Copy every line in the listing that contains "ณสมบ".

EXERCISE DATA START

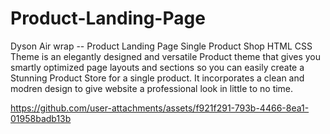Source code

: # Product-Landing-Page
Dyson Air wrap -- Product Landing Page Single Product Shop HTML CSS Theme is an elegantly designed and versatile Product theme that gives you smartly optimized page layouts and sections so you can easily create a Stunning Product Store for a single product. It incorporates a clean and modren design to give website a professional look in little to no  time.



https://github.com/user-attachments/assets/f921f291-793b-4466-8ea1-01958badb13b

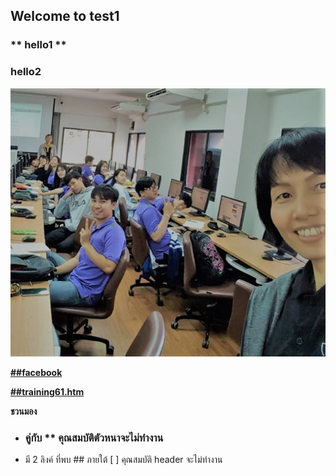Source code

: ## Welcome to test1

### ** hello1 **

### hello2

![Image](https://github.com/thaiall/tech100/blob/master/training61.jpg)

[**##facebook**](https://www.facebook.com/thaiall)

[**##training61.htm**](https://thaiall.github.io/tech100/training61.htm)

**ชวนมอง**
-  ### คู่กับ ** คุณสมบัติตัวหนาจะไม่ทำงาน
- มี 2 ลิงค์ ที่พบ ## ภายใต้ [ ] คุณสมบัติ header จะไม่ทำงาน
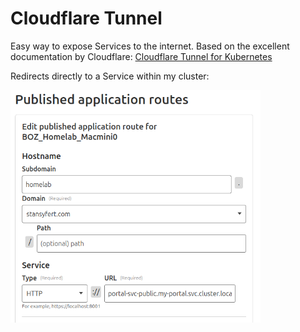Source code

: # Cloudflare Tunnel

Easy way to expose Services to the internet.
Based on the excellent documentation by Cloudflare: [Cloudflare Tunnel for Kubernetes](https://developers.cloudflare.com/cloudflare-one/connections/connect-networks/deployment-guides/kubernetes/)

Redirects directly to a Service within my cluster:

[<img src="../../images/cloudflare-tunnel-route.png" width="400" />]()

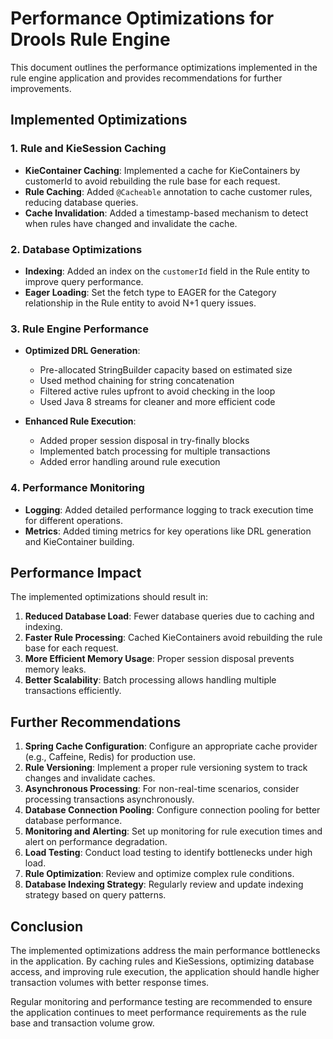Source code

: # Performance Optimizations for Drools Rule Engine

This document outlines the performance optimizations implemented in the rule engine application and provides recommendations for further improvements.

## Implemented Optimizations

### 1. Rule and KieSession Caching

- **KieContainer Caching**: Implemented a cache for KieContainers by customerId to avoid rebuilding the rule base for each request.
- **Rule Caching**: Added `@Cacheable` annotation to cache customer rules, reducing database queries.
- **Cache Invalidation**: Added a timestamp-based mechanism to detect when rules have changed and invalidate the cache.

### 2. Database Optimizations

- **Indexing**: Added an index on the `customerId` field in the Rule entity to improve query performance.
- **Eager Loading**: Set the fetch type to EAGER for the Category relationship in the Rule entity to avoid N+1 query issues.

### 3. Rule Engine Performance

- **Optimized DRL Generation**: 
  - Pre-allocated StringBuilder capacity based on estimated size
  - Used method chaining for string concatenation
  - Filtered active rules upfront to avoid checking in the loop
  - Used Java 8 streams for cleaner and more efficient code

- **Enhanced Rule Execution**:
  - Added proper session disposal in try-finally blocks
  - Implemented batch processing for multiple transactions
  - Added error handling around rule execution

### 4. Performance Monitoring

- **Logging**: Added detailed performance logging to track execution time for different operations.
- **Metrics**: Added timing metrics for key operations like DRL generation and KieContainer building.

## Performance Impact

The implemented optimizations should result in:

1. **Reduced Database Load**: Fewer database queries due to caching and indexing.
2. **Faster Rule Processing**: Cached KieContainers avoid rebuilding the rule base for each request.
3. **More Efficient Memory Usage**: Proper session disposal prevents memory leaks.
4. **Better Scalability**: Batch processing allows handling multiple transactions efficiently.

## Further Recommendations

1. **Spring Cache Configuration**: Configure an appropriate cache provider (e.g., Caffeine, Redis) for production use.
2. **Rule Versioning**: Implement a proper rule versioning system to track changes and invalidate caches.
3. **Asynchronous Processing**: For non-real-time scenarios, consider processing transactions asynchronously.
4. **Database Connection Pooling**: Configure connection pooling for better database performance.
5. **Monitoring and Alerting**: Set up monitoring for rule execution times and alert on performance degradation.
6. **Load Testing**: Conduct load testing to identify bottlenecks under high load.
7. **Rule Optimization**: Review and optimize complex rule conditions.
8. **Database Indexing Strategy**: Regularly review and update indexing strategy based on query patterns.

## Conclusion

The implemented optimizations address the main performance bottlenecks in the application. By caching rules and KieSessions, optimizing database access, and improving rule execution, the application should handle higher transaction volumes with better response times.

Regular monitoring and performance testing are recommended to ensure the application continues to meet performance requirements as the rule base and transaction volume grow.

EXERCISE DATA END

EXERCISE SOLUTION.
-  ### คู่กับ ** คุณสมบัติตัวหนาจะไม่ทำงาน
- มี 2 ลิงค์ ที่พบ ## ภายใต้ [ ] คุณสมบัติ header จะไม่ทำงาน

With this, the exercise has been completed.